His lips left hers, but his face hovered near. He looked into her eyes and brushed his lips against hers once more. Then he lifted his middle finger to stroke a long blond lock away from her face. “Good enough?” he murmured. “Colton was watching.”

Oh. Of course. He hadn’t kissed her because he’d wanted to. He’d done it because she’d asked him to, for the sake of her job. Oh.

WITTY COMEBACK. She should make a WITTY COMEBACK now, but her mind was empty of words again. It was full of pleasure, an insane lust for him, and disappointment that he didn’t feel the same.

Then, thankfully, she produced the comeback after all. She hadn’t held this job for six years for nothing. She grinned at him and quipped, “Now that is how you do PR.”

“Good.” With one hand he stroked her bare back.
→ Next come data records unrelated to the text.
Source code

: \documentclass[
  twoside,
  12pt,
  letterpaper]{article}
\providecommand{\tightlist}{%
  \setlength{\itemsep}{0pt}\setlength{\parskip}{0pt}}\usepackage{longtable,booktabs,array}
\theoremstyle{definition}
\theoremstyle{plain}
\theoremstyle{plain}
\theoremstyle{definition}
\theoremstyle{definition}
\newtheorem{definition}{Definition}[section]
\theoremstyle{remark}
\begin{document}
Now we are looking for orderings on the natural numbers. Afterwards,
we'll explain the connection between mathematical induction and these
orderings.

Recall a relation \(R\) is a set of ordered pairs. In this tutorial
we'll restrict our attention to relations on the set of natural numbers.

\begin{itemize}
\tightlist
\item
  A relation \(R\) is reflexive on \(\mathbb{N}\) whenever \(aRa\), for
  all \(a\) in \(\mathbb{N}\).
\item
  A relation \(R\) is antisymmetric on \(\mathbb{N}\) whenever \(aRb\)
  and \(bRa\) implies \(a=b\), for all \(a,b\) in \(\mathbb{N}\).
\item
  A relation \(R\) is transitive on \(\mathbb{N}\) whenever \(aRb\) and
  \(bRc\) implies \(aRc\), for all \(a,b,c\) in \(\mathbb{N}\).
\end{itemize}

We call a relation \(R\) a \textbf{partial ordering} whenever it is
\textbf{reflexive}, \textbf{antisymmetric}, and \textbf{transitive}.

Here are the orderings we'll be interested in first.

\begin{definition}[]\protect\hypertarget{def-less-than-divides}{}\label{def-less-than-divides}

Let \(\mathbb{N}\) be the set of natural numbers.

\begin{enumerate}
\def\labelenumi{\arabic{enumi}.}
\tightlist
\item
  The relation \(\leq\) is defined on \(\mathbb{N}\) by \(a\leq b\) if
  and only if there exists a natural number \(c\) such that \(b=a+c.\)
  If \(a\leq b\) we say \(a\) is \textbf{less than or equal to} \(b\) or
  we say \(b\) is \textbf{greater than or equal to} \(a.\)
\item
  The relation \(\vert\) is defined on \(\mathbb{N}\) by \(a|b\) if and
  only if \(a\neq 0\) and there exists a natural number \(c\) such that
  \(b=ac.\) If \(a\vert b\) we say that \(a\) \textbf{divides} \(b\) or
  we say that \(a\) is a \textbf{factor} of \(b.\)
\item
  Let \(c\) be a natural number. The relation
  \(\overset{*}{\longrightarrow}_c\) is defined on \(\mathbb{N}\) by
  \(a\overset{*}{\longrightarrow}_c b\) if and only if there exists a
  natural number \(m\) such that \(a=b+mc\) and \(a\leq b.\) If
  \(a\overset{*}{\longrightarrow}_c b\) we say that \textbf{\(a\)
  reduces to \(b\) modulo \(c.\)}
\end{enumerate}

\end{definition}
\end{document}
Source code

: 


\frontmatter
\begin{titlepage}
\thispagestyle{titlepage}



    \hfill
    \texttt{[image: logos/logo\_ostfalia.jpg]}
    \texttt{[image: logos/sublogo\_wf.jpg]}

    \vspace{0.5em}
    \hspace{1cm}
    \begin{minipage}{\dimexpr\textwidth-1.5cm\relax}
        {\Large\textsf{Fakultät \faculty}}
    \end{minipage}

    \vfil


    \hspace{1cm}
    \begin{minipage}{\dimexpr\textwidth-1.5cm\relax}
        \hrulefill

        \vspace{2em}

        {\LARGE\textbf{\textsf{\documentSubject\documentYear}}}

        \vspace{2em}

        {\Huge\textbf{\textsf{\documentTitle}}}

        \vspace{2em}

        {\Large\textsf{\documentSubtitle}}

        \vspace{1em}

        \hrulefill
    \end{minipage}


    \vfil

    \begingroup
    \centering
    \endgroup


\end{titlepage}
With the other he twisted a lock of her hair into a rope and wound it around his finger, reminding her that she’d allowed herself to be caught. “Because now I need a favor from you.”

5

Wendy gazed up at Daniel, her blue eyes dark with the kiss they’d just shared, her jaw set against the favor he was calling in.

He had no idea what he must look like to her, but he felt like he’d gotten high and lost his mind.

Reluctantly he let go of her silky hair and slipped his hand out from under her blouse. He wished he could have explored her mouth with his until they were both wild with want. Without exchanging a word, they would escape from this crowd and make their way up to his room or hers, where he would zip her out of that sexy skirt. But she wouldn’t have allowed it. She’d been clear from the beginning that she was only using him. He might protest for show, but he was very, very happy for Wendy Mann to use him all she wanted. However, he kept in mind that in the end, they were both here for one thing, and it wasn’t a lay.

Unfortunately.

“What kind of favor?” she asked.

Daniel smiled. He could feel that the smile didn’t quite make it to his eyes—which was good, because the bruise on his cheekbone had begun to ache all over again when Wendy got his blood pumping with that kiss. He said stiffly, “I have a proposition for you.”

Wendy raised her golden brows. “Do you, now.”

He let his eyes dart briefly to the inebriated dancers crowding their table. Colton wasn’t watching anymore—he and the Lakers player had followed the famous mistress of a shamed governor across the bar—but Daniel let Wendy think he was surveying his client as he covered her hand with his. “It’s great that we’ve gotten together like this. We’ll keep playing it up and serve as a good example. As you know, the public loves it when star couples reconcile. All we have to do to fix Colton and Lorelei’s PR is get them back together before the awards show on Friday.”

“No!” Wendy exclaimed, jerking her hand out from under his.

Momentarily stunned by her quick refusal, he gathered himself and said, “You haven’t even let me explain what I had in m—”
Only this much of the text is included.